Combien d’entre eux ont voté sans état d’âme la mise en place de caméras de vidéos-surveillance aux frais de leur propre collectivité, pour le plus grand profit des entreprises privées qui fabriquent ces dispositifs dont l’efficacité contre la délinquance n’a jamais été démontrée, sans même parler de l’idéologie qu’ils sous-tendent ? Si vous y ajoutez un certain pistolet à impulsion électrique, plus connu sous le nom de la marque qui en a presque le monopole de fabrication, et qui dote de très nombreux policiers, vous comprenez l’importance de cette industrie.

Promesses non tenues

Mais ceci n’est rien comparé aux « projets immobiliers» de l’Etat et notamment du ministère de la justice. Lequel a même connu, de juin 2002 à janvier 2004, un secrétaire d’Etat ad hoc en la personne de Pierre Bédier, condamné en mai 2008 à 50 000 euros d’amende, 18 mois d’emprisonnement avec sursis et 6 ans d’inéligibilité pour corruption et recel d’abus de biens sociaux !
La rénovation et la construction de tribunaux et de prisons représentent plusieurs milliards d’euros. L’outil miracle pour en faire une manne au profit du privé et au détriment de la puissance publique, ce sont les partenariats public-privé (PPP). Ceux-ci (cf encadré) sont de l’aveu même de l’actuelle ministre de la justice, particulièrement ruineux pour un ministère parmi les plus déshérités de la République.
Peu après son arrivée Place Vendôme, Christiane Taubira les jugeait « pas acceptables » (2), s’engageant le 26 septembre, sur l’interpellation de Jean-Jacques Mirassou, sénateur PS de Haute-Garonne, à « y mettre fin, pour l’avenir ». Elle précisait que leur coût représentait en 2012, 13,5% du budget de l’administration pénitentiaire et que 49% de la population carcérale étaient concernés.
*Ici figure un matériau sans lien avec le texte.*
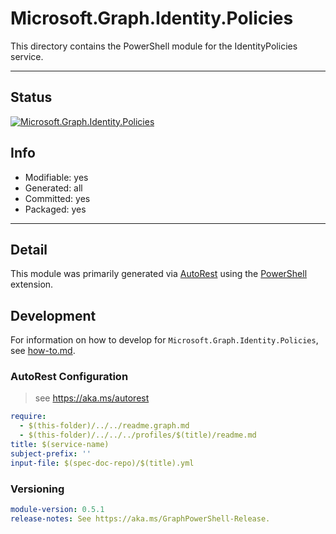 <!-- region Generated -->
# Microsoft.Graph.Identity.Policies
This directory contains the PowerShell module for the IdentityPolicies service.

---
## Status
[![Microsoft.Graph.Identity.Policies](https://img.shields.io/powershellgallery/v/Microsoft.Graph.Identity.Policies.svg?style=flat-square&label=Microsoft.Graph.Identity.Policies "Microsoft.Graph.Identity.Policies")](https://www.powershellgallery.com/packages/Microsoft.Graph.Identity.Policies/)

## Info
- Modifiable: yes
- Generated: all
- Committed: yes
- Packaged: yes

---
## Detail
This module was primarily generated via [AutoRest](https://github.com/Azure/autorest) using the [PowerShell](https://github.com/Azure/autorest.powershell) extension.

## Development
For information on how to develop for `Microsoft.Graph.Identity.Policies`, see [how-to.md](how-to.md).
<!-- endregion -->

### AutoRest Configuration

> see https://aka.ms/autorest

``` yaml
require:
  - $(this-folder)/../../readme.graph.md
  - $(this-folder)/../../../profiles/$(title)/readme.md
title: $(service-name)
subject-prefix: ''
input-file: $(spec-doc-repo)/$(title).yml
```
### Versioning

``` yaml
module-version: 0.5.1
release-notes: See https://aka.ms/GraphPowerShell-Release.
```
Las ! Dès novembre, la ministre, arguant de « l’urgence », confirmait la construction du nouveau Palais de justice de Caen selon la procédure de PPP. Pire : après avoir indiqué qu’elle ne remettrait pas en cause les contrats signés par la précédente majorité pour la construction de nouvelles prisons selon le même dispositif car « se dédire aurait coûté très cher », elle signait le 13 décembre de nouveaux contrats de construction en PPP pour trois établissements supplémentaires à Valence (456 places), Riom (554 places) et Beauvais (594 places), ainsi que pour la rénovation de la prison de la Santé à Paris !
Toujours la justification de l’urgence, suite au énième rapport sur les conditions inhumaines de détention aux Baumettes. Il faut dire qu’une étude statistique récente du ministère de la justice révélait que, entre la période 2004-2006 et la période 2008-2010, c’était 12 000 années de prison supplémentaires qui avaient été prononcées par les juges ! L’essentiel de cette folie carcérale étant due aux peines-plancher, toujours pas abrogées.

Bouygues gagnant
Que produit la prison ? Quels en sont les effets désocialisants, fut-ce dans les établissements flambants neufs ? On croyait ces questions résolues à gauche, à la lumière des études qui conduisent toutes à conclure que l’inflation carcérale est un échec et que l’abrogation des lois iniques votées sous la droite s’impose pour y mettre fin.
Malheureusement, la politique judiciaire du gouvernement est la même qu’en matière économique : au lieu de rompre avec la logique à l’œuvre en agissant sur les causes, on préfère intégrer la logique libérale pour ne pas froisser « les marchés ». Et on n’hésite pas pour cela à remettre (beaucoup) d’argent public au pot, au profit de quelques grands groupes influents !
Le comble du renoncement est atteint avec les arbitrages sur le nouveau Palais de justice de Paris (3). Un marché de 2,7 milliards d’euros qui reviendra à Bouygues selon la méthode du PPP, comme prévu sous la droite.
La résistance de la ministre aura pesé bien peu face au lobbying intense du bétonneur et patron de presse national auprès de Matignon, fortement relayé par le maire de Paris. Pourtant, Christiane Taubira proclamait le 30 octobre devant l’Assemblée nationale : « Il serait facile pour moi de conserver les choses en l’état. Les travaux seraient livrés en 2016, j’aurais le plaisir d’inaugurer en 2017, et je laisserais à mes successeurs la lourde ardoise de 90 millions d’euros de loyer annuel. Ce serait facile, mais irresponsable ».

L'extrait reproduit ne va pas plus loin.